DATA SHOWN.
_ _ _ _ _
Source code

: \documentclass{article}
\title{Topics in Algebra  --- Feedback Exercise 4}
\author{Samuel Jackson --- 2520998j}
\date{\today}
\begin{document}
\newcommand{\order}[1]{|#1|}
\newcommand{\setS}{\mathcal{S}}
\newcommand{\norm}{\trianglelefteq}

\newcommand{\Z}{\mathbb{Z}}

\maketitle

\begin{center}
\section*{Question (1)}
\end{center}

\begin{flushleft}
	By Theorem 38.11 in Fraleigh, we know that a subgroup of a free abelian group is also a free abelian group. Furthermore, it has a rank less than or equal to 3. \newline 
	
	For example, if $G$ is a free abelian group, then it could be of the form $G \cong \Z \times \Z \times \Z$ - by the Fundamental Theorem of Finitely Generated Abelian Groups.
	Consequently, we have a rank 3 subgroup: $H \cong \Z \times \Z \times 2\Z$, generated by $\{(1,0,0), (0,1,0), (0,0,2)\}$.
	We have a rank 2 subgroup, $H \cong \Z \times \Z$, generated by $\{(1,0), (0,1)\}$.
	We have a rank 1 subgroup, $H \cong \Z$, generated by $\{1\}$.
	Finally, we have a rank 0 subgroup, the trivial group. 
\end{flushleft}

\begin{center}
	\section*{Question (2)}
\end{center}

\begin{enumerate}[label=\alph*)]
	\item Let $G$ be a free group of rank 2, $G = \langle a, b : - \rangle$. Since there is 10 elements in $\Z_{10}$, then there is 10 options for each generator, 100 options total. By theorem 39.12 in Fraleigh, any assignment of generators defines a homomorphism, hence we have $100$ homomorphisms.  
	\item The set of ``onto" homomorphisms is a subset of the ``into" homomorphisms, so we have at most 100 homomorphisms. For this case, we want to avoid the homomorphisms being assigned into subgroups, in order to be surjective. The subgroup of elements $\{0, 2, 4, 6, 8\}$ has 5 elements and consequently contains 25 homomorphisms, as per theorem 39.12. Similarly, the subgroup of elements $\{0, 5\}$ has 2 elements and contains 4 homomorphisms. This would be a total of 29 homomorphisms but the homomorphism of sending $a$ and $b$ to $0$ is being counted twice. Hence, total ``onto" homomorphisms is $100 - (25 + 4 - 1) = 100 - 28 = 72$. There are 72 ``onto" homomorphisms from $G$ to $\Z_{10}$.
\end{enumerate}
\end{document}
_ _ _ _ _
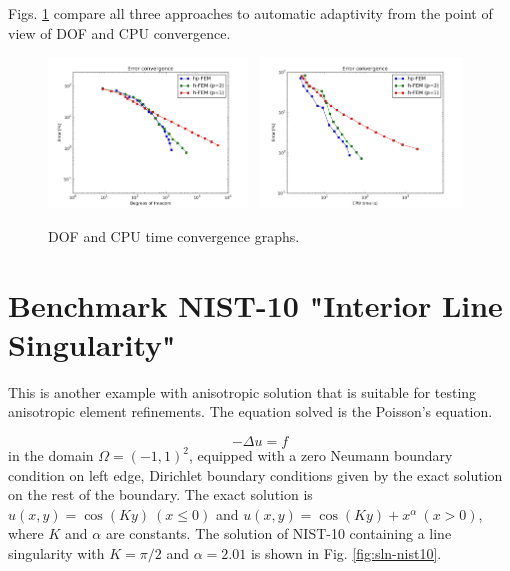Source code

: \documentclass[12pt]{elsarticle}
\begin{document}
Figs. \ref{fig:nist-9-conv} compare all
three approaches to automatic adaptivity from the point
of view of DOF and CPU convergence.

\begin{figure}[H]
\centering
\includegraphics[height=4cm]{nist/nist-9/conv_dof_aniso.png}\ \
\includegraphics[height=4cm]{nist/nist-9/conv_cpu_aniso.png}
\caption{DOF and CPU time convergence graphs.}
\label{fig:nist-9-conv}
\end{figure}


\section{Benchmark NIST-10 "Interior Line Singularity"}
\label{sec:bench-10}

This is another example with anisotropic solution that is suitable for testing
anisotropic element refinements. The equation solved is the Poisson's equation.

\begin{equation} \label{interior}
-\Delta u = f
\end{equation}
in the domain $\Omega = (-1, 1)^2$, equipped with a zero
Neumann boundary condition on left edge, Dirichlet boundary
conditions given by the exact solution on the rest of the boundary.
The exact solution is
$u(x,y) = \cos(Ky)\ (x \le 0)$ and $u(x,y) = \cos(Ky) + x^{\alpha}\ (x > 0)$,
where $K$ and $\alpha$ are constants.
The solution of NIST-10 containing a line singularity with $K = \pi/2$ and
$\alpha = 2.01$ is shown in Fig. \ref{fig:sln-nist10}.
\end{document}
_ _ _ _ _
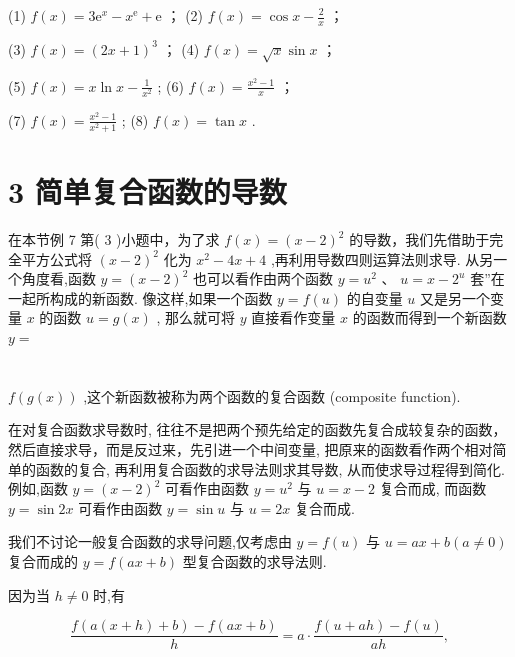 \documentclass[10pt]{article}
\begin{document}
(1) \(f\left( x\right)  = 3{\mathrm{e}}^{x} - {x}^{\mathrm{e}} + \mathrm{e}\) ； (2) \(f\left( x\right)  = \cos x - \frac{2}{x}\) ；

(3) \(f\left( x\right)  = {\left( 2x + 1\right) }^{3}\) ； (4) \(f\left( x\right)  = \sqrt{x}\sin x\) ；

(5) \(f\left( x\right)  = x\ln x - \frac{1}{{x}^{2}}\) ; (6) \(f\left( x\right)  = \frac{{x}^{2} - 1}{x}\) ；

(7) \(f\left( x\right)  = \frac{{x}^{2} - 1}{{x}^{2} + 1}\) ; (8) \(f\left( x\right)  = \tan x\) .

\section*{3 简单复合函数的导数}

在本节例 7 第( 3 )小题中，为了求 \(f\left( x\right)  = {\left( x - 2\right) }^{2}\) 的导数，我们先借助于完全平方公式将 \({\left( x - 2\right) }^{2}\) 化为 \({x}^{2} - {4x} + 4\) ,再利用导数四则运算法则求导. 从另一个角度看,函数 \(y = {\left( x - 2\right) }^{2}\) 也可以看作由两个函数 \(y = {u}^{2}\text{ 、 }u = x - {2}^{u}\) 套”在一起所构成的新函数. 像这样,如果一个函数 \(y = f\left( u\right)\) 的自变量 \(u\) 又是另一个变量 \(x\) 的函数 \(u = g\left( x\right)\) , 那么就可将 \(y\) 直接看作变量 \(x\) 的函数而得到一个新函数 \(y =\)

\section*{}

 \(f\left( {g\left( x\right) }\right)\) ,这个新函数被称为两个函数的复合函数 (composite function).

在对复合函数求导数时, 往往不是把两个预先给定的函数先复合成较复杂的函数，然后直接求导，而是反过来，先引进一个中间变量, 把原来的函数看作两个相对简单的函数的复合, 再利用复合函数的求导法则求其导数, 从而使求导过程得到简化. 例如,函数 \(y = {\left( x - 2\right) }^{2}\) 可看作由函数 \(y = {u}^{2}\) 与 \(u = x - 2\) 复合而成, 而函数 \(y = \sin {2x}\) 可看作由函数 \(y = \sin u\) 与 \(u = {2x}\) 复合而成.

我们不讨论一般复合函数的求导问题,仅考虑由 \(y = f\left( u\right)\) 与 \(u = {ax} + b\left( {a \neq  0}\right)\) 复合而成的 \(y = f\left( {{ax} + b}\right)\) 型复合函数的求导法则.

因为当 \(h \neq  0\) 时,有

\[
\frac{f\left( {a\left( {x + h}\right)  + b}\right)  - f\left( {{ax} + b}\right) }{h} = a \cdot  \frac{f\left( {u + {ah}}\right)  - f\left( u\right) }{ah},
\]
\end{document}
_ _ _ _ _
ACTIVITY.
Report how many lines in the listing above have the string "label" in them; write the number only.

SOLUTION.
4